Needed from the data below: all lines that contain the word "logback".

◆ ◆ ◆

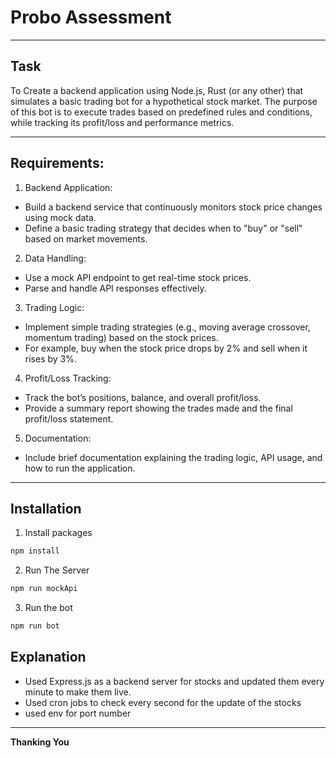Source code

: # Probo Assessment
___
## Task
To Create a backend application using Node.js, Rust (or any other) that simulates a basic
trading bot for a hypothetical stock market. The purpose of this bot is to execute trades
based on predefined rules and conditions, while tracking its profit/loss and performance
metrics.

___
## Requirements:
1. Backend Application:
- Build a backend service that continuously monitors stock price changes using
mock data.
- Define a basic trading strategy that decides when to "buy" or "sell" based on
market movements.
2. Data Handling:
- Use a mock API endpoint to get real-time stock prices.
- Parse and handle API responses effectively.
3. Trading Logic:
- Implement simple trading strategies (e.g., moving average crossover,
momentum trading) based on the stock prices.
- For example, buy when the stock price drops by 2% and sell when it rises by
3%.
4. Profit/Loss Tracking:
- Track the bot’s positions, balance, and overall profit/loss.
- Provide a summary report showing the trades made and the final profit/loss
statement.
5. Documentation:
- Include brief documentation explaining the trading logic, API usage, and how
to run the application.

___
## Installation

1. Install packages
```bash
npm install
```

2. Run The Server
```bash
npm run mockApi
```
3. Run the bot
```bash
npm run bot
```
## Explanation

- Used Express.js as a backend server for stocks and updated them every minute to make them live.
- Used cron jobs to check every second for the update of the stocks
- used env for port number

___
**Thanking You**
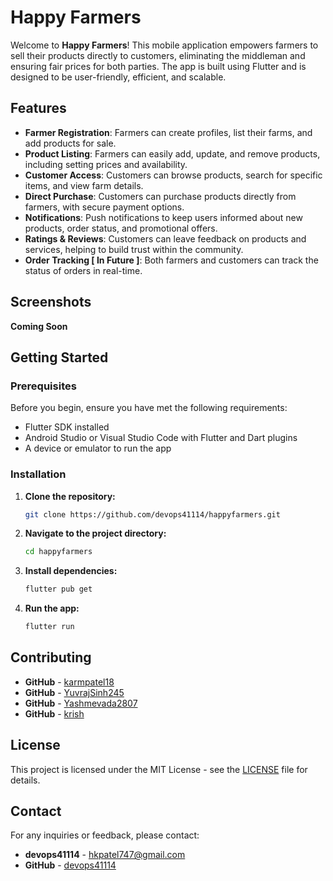 
# Happy Farmers

Welcome to **Happy Farmers**! This mobile application empowers farmers to sell their products directly to customers, eliminating the middleman and ensuring fair prices for both parties. The app is built using Flutter and is designed to be user-friendly, efficient, and scalable.

## Features

- **Farmer Registration**: Farmers can create profiles, list their farms, and add products for sale.
- **Product Listing**: Farmers can easily add, update, and remove products, including setting prices and availability.
- **Customer Access**: Customers can browse products, search for specific items, and view farm details.
- **Direct Purchase**: Customers can purchase products directly from farmers, with secure payment options.
- **Notifications**: Push notifications to keep users informed about new products, order status, and promotional offers.
- **Ratings & Reviews**: Customers can leave feedback on products and services, helping to build trust within the community.
- **Order Tracking [ In Future ]**: Both farmers and customers can track the status of orders in real-time.

## Screenshots

**Coming Soon**


## Getting Started

### Prerequisites

Before you begin, ensure you have met the following requirements:
- Flutter SDK installed
- Android Studio or Visual Studio Code with Flutter and Dart plugins
- A device or emulator to run the app

### Installation

1. **Clone the repository:**

    ```bash
    git clone https://github.com/devops41114/happyfarmers.git
    ```

2. **Navigate to the project directory:**

    ```bash
    cd happyfarmers
    ```

3. **Install dependencies:**

    ```bash
    flutter pub get
    ```

4. **Run the app:**

    ```bash
    flutter run
    ```

## Contributing

- **GitHub** - [karmpatel18](https://github.com/karmpatel18)
- **GitHub** - [YuvrajSinh245](https://github.com/YuvrajSinh245)
- **GitHub** - [Yashmevada2807](https://github.com/Yashmevada2807)
- **GitHub** - [krish](https://github.com/)

## License

This project is licensed under the MIT License - see the [LICENSE](LICENSE) file for details.

## Contact

For any inquiries or feedback, please contact:

- **devops41114** - [hkpatel747@gmail.com](mailto:hkpatel747@gmail.com)
- **GitHub** - [devops41114](https://github.com/devops41114)

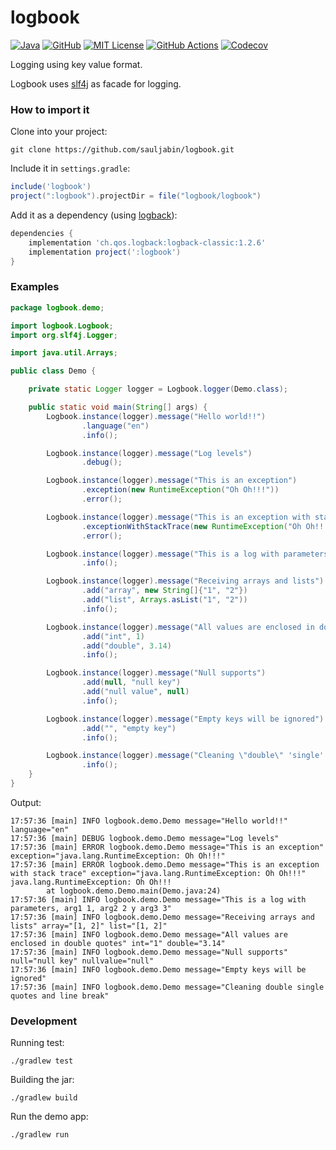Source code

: # logbook

<a href="https://sdkman.io/jdks"><img alt="Java" src="https://img.shields.io/badge/-java-orange?logo=java&logoColor=white"></a>
<a href="https://github.com/sauljabin/logbook"><img alt="GitHub" src="https://badges.pufler.dev/updated/sauljabin/logbook?label=updated"></a>
<a href="https://github.com/sauljabin/logbook/blob/main/LICENSE"><img alt="MIT License" src="https://img.shields.io/github/license/sauljabin/logbook"></a>
<a href="https://github.com/sauljabin/logbook/actions"><img alt="GitHub Actions" src="https://img.shields.io/github/checks-status/sauljabin/logbook/main?label=tests"></a>
<a href="https://app.codecov.io/gh/sauljabin/logbook"><img alt="Codecov" src="https://img.shields.io/codecov/c/github/sauljabin/logbook"></a>

Logging using key value format.

Logbook uses [slf4j](http://www.slf4j.org/) as facade for logging.

### How to import it

Clone into your project:
```shell
git clone https://github.com/sauljabin/logbook.git
```

Include it in `settings.gradle`:
```groovy
include('logbook')
project(":logbook").projectDir = file("logbook/logbook")
```

Add it as a dependency (using [logback](http://logback.qos.ch/)):
```groovy
dependencies {
    implementation 'ch.qos.logback:logback-classic:1.2.6'
    implementation project(':logbook')
}
```

### Examples

```java
package logbook.demo;

import logbook.Logbook;
import org.slf4j.Logger;

import java.util.Arrays;

public class Demo {

    private static Logger logger = Logbook.logger(Demo.class);

    public static void main(String[] args) {
        Logbook.instance(logger).message("Hello world!!")
                .language("en")
                .info();

        Logbook.instance(logger).message("Log levels")
                .debug();

        Logbook.instance(logger).message("This is an exception")
                .exception(new RuntimeException("Oh Oh!!!"))
                .error();

        Logbook.instance(logger).message("This is an exception with stack trace")
                .exceptionWithStackTrace(new RuntimeException("Oh Oh!!!"))
                .error();

        Logbook.instance(logger).message("This is a log with parameters, arg1 {}, arg2 {} y arg3 {}", 1, '2', "3")
                .info();

        Logbook.instance(logger).message("Receiving arrays and lists")
                .add("array", new String[]{"1", "2"})
                .add("list", Arrays.asList("1", "2"))
                .info();

        Logbook.instance(logger).message("All values are enclosed in double quotes")
                .add("int", 1)
                .add("double", 3.14)
                .info();

        Logbook.instance(logger).message("Null supports")
                .add(null, "null key")
                .add("null value", null)
                .info();

        Logbook.instance(logger).message("Empty keys will be ignored")
                .add("", "empty key")
                .info();

        Logbook.instance(logger).message("Cleaning \"double\" 'single' quotes and\nline break")
                .info();
    }
}
```

Output:

```
17:57:36 [main] INFO logbook.demo.Demo message="Hello world!!" language="en"
17:57:36 [main] DEBUG logbook.demo.Demo message="Log levels"
17:57:36 [main] ERROR logbook.demo.Demo message="This is an exception" exception="java.lang.RuntimeException: Oh Oh!!!"
17:57:36 [main] ERROR logbook.demo.Demo message="This is an exception with stack trace" exception="java.lang.RuntimeException: Oh Oh!!!"
java.lang.RuntimeException: Oh Oh!!!
        at logbook.demo.Demo.main(Demo.java:24)
17:57:36 [main] INFO logbook.demo.Demo message="This is a log with parameters, arg1 1, arg2 2 y arg3 3"
17:57:36 [main] INFO logbook.demo.Demo message="Receiving arrays and lists" array="[1, 2]" list="[1, 2]"
17:57:36 [main] INFO logbook.demo.Demo message="All values are enclosed in double quotes" int="1" double="3.14"
17:57:36 [main] INFO logbook.demo.Demo message="Null supports" null="null key" nullvalue="null"
17:57:36 [main] INFO logbook.demo.Demo message="Empty keys will be ignored"
17:57:36 [main] INFO logbook.demo.Demo message="Cleaning double single quotes and line break"
```

### Development

Running test:
```shell
./gradlew test
```

Building the jar:
```shell
./gradlew build
```

Run the demo app:
```shell
./gradlew run
```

◆ ◆ ◆

= Solution for this task =
Add it as a dependency (using [logback](http://logback.qos.ch/)):
    implementation 'ch.qos.logback:logback-classic:1.2.6'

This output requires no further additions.